Recently I talked about cutting the space of probability in half. Somehow this metaphor stayed with me because I kept coming back to the Achilles and tortoise paradox. And it dawned on me that there's a lens through which the notion that it's a paradox is somewhat laughable.
A refresher: Achilles gives the tortoise a head-start. To catch it he must first run to the tortoise’s starting point; by then the tortoise has inched ahead, so Achilles must next run to that new point; and so on ad infinitum. Zeno concludes that because there are infinitely many legs of the chase, Achilles can never overtake the tortoise, even though he is faster. There’s a slowing down at the core of this setup. Each of these legs represents a shorter duration - and distances - than the previous one.
Suppose I send you a short video clip in which Achilles overtakes the tortoise.

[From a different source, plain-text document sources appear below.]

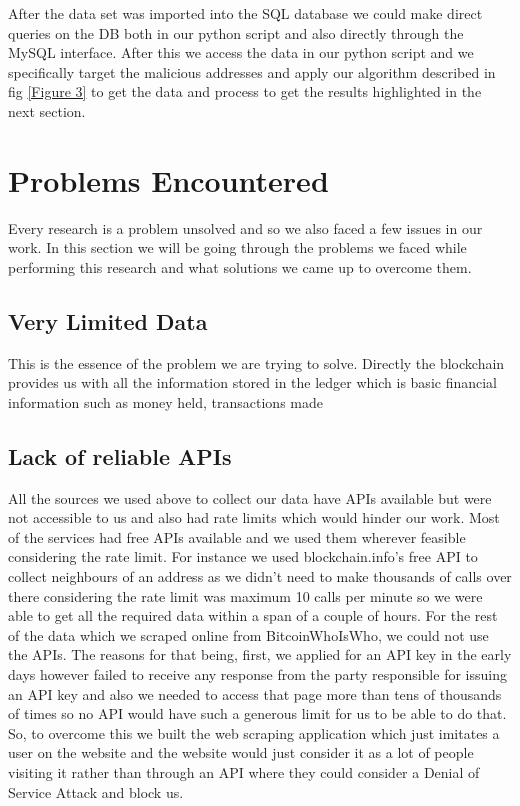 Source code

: \documentclass{article}
\begin{document}
        After the data set was imported into the SQL database we could make direct queries on the DB both in our python script and also directly through the MySQL interface. After this we access the data in our python script and we specifically target the malicious addresses and apply our algorithm described in fig \ref{Figure 3} to get the data and process to get the results highlighted in the next section.
        
    
\pagebreak


\section{Problems Encountered}
    
    Every research is a problem unsolved and so we also faced a few issues in our work. In this section we will be going through the problems we faced while performing this research and what solutions we came up to overcome them. 
    
    \subsection{Very Limited Data} 
    
        This is the essence of the problem we are trying to solve. Directly the blockchain provides us with all the information stored in the ledger which is basic financial information such as money held, transactions made 
        
    \subsection{Lack of reliable APIs}
    
        All the sources we used above to collect our data have APIs available but were not accessible to us and also had rate limits which would hinder our work. Most of the services had free APIs available and we used them wherever feasible considering the rate limit. For instance we used blockchain.info's free API to collect neighbours of an address as we didn't need to make thousands of calls over there considering the rate limit was maximum 10 calls per minute so we were able to get all the required data within a span of a couple of hours. For the rest of the data which we scraped online from BitcoinWhoIsWho, we could not use the APIs. The reasons for that being, first, we applied for an API key in the early days however failed to receive any response from the party responsible for issuing an API key and also we needed to access that page more than tens of thousands of times so no API would have such a generous limit for us to be able to do that. So, to overcome this we built the web scraping application which just imitates a user on the website and the website would just consider it as a lot of people visiting it rather than through an API where they could consider a Denial of Service Attack and block us.
        
\end{document}
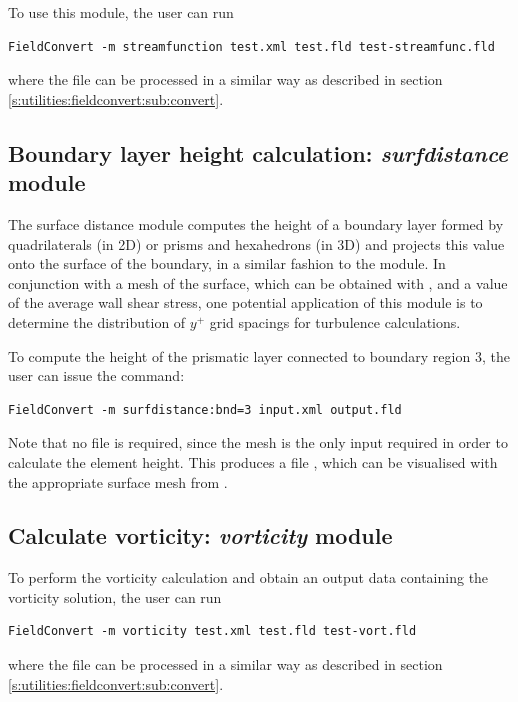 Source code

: To use this module, the user can run
\begin{lstlisting}[style=BashInputStyle]
FieldConvert -m streamfunction test.xml test.fld test-streamfunc.fld
\end{lstlisting}
where the file  can be processed in a similar
way as described in section \ref{s:utilities:fieldconvert:sub:convert}.

%
%
%
\subsection{Boundary layer height calculation: \textit{surfdistance} module}

The surface distance module computes the height of a boundary layer formed by
quadrilaterals (in 2D) or prisms and hexahedrons (in 3D)
and projects this value onto the surface of the boundary, in a similar fashion
to the  module. In conjunction with a mesh of the surface, which
can be obtained with , and a value of the average wall shear
stress, one potential application of this module is to determine the
distribution of $y^+$ grid spacings for turbulence calculations.

To compute the height of the prismatic layer connected to boundary region 3, the
user can issue the command:
\begin{lstlisting}[style=BashInputStyle]
FieldConvert -m surfdistance:bnd=3 input.xml output.fld
\end{lstlisting}
Note that no  file is required, since the mesh is the only input
required in order to calculate the element height. This produces a file
, which can be visualised with the appropriate surface
mesh from .

%
%
%
\subsection{Calculate vorticity: \textit{vorticity} module}
To perform the vorticity calculation and obtain an output
data containing the vorticity solution, the user can run
\begin{lstlisting}[style=BashInputStyle]
FieldConvert -m vorticity test.xml test.fld test-vort.fld
\end{lstlisting}
where the file  can be processed in a similar
way as described in section \ref{s:utilities:fieldconvert:sub:convert}.
%
%
%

And tell you that it happens sixteen seconds in. As eight seconds pass you decide to tap the magic button: playback 0.5×. So the next four seconds of video take eight in real time. You click playback 0.25×, then 0.125x and so on and so on, every 8 seconds. Never getting to time in the video where Achilles overtakes the tortoise. Welcome to Zeno’s Problem Exists Between Chair and Keyboard. There is no paradox, only user error. If you keep slowing down the clip, you won’t get to the good part.
Radiohead already wrote the footnote: you do it to yourself, you do, and that’s what really hurts.